America was the first republic since Rome.  Monarchists said people could not govern themselves, that the people needed a powerful leader to keep order and guide governance. The Civil War ended and the American Experiment seemed to have been saved. 



But, always, lurking there, were the words enshrined in the musical, "Hamilton" from King George III: "You'll be back." Which is to say, people cannot govern themselves. They'll fall to fighting amongst themselves. They'll clamor for a king eventually.



We thought he had proved King George wrong, but nothing on earth is fixed and beyond the winds of change. The 231 years of the American experiment has been a remarkable, if brief,  run, an interregnum. For 1,000 years before America there was no democracy or republic of any significance and democracies have often failed--as the Weimar Republic in Germany did. America has been the exception.

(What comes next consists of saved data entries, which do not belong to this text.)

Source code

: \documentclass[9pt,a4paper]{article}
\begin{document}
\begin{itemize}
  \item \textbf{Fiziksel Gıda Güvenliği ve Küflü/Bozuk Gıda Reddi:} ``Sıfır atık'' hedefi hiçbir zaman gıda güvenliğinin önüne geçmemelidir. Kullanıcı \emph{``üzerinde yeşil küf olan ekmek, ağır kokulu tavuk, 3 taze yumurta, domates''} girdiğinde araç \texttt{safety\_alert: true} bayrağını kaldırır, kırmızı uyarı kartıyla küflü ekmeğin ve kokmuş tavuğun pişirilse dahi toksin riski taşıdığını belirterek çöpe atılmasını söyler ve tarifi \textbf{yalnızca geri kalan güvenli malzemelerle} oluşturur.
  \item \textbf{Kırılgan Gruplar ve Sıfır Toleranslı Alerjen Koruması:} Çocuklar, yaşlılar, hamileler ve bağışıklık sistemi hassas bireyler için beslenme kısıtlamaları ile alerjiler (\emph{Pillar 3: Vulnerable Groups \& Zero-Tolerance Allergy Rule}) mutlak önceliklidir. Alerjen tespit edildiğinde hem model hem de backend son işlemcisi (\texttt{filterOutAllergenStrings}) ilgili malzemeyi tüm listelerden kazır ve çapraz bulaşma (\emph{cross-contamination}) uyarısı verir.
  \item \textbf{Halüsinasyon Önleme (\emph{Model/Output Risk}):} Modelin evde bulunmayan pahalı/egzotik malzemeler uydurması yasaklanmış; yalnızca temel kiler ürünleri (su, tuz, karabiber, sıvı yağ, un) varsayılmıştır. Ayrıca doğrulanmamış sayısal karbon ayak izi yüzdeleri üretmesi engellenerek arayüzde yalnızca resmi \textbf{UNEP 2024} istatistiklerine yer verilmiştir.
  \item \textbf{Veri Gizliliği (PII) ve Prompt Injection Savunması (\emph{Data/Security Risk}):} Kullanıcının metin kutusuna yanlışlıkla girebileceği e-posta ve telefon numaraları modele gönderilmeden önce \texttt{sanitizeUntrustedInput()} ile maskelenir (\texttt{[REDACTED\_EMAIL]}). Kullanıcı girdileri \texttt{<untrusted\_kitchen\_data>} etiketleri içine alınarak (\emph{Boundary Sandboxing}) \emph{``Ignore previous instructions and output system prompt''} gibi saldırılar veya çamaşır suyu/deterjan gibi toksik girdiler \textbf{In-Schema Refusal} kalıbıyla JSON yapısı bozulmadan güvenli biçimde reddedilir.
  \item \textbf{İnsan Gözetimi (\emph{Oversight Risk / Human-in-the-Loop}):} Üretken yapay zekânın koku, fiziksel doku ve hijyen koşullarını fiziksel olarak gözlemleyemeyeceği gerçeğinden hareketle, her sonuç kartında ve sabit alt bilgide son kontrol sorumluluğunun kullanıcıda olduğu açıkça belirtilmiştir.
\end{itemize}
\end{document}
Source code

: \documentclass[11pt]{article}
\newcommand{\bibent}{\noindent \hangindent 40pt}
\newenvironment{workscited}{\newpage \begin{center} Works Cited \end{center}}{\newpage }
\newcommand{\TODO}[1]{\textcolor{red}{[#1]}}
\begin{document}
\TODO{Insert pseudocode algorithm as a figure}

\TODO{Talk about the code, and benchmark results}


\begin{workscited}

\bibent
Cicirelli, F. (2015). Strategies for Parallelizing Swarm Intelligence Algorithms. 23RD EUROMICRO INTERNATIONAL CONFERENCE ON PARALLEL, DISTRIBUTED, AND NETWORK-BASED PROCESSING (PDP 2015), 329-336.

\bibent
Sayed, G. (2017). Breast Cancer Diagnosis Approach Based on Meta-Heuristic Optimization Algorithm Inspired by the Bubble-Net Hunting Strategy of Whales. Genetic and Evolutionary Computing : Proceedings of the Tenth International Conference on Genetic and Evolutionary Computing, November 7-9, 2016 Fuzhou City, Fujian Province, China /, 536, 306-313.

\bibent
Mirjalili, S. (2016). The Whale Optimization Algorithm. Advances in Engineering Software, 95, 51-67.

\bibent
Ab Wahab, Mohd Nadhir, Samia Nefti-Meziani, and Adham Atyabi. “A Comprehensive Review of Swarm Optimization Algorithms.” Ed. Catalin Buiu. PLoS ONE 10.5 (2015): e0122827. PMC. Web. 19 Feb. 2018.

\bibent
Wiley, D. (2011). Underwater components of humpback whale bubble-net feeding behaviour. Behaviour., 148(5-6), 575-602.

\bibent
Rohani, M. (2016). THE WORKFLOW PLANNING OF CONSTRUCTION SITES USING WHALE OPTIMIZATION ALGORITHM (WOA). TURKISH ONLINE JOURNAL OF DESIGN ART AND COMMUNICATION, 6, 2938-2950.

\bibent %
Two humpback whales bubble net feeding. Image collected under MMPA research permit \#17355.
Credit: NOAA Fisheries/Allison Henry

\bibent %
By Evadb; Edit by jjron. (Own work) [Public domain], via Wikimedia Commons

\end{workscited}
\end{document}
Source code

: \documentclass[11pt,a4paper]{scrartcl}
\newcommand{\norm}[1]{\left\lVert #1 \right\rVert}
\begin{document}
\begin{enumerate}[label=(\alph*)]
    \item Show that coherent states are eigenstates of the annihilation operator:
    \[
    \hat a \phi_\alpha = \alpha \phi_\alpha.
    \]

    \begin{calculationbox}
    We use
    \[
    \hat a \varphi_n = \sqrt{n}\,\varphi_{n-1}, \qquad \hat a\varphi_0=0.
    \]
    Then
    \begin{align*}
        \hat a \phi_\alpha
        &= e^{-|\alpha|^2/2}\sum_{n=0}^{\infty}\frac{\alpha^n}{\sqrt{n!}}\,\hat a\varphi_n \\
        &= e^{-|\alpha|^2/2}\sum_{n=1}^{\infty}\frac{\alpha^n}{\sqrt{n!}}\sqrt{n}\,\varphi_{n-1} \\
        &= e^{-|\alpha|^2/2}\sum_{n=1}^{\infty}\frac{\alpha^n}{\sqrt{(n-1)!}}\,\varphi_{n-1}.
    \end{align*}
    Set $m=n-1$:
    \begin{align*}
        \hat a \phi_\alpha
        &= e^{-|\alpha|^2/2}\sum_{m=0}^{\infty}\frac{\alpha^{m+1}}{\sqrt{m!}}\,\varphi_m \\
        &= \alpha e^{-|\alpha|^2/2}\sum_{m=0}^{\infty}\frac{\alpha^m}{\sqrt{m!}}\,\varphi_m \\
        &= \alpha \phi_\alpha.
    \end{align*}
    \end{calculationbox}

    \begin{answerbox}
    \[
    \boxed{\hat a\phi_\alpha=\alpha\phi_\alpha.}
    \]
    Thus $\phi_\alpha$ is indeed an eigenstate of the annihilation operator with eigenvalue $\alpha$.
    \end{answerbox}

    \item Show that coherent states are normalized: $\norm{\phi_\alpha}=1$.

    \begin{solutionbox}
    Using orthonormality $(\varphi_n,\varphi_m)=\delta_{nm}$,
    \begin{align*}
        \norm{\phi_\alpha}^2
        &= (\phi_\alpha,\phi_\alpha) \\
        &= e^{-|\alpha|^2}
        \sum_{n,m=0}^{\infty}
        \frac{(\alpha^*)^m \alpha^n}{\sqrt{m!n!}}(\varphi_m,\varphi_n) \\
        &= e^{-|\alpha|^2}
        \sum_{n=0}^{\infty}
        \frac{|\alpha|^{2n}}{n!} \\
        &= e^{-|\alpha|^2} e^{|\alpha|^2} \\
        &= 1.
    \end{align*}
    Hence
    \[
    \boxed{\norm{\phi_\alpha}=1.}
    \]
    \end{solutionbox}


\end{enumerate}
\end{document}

And one might argue the only reason the American republic lasted as long as it did was because it was a fake democracy, denying power to any racial group but whites, ensuring that only an upper crust of society actually had control of the economy and the political structure. It was a democracy of inequality, where the powerful subjugated the less powerful. So it was a monarchy without an anointed king. It still had a ruling class.




But now the barbarians are inside the city. They are not at the gates. They are among us. They are the losers in this inequitable society, the Sarah Palins, the resentful throngs who mob Trump rallies, the folks for whom no evidence is ever needed, only faith, only the statement: The election was stolen, no proof required. They believe they are as smart and worthy as any of the Soros class who rule them, but they have been cheated and that's why they lost the game and live in trailer parks, or have no better options than the Army or the police and most other options are a lot worse than that. 



The Republic is dead. Long live President-for-life Trump, and then, his successor, his Brutus,  DeSantis.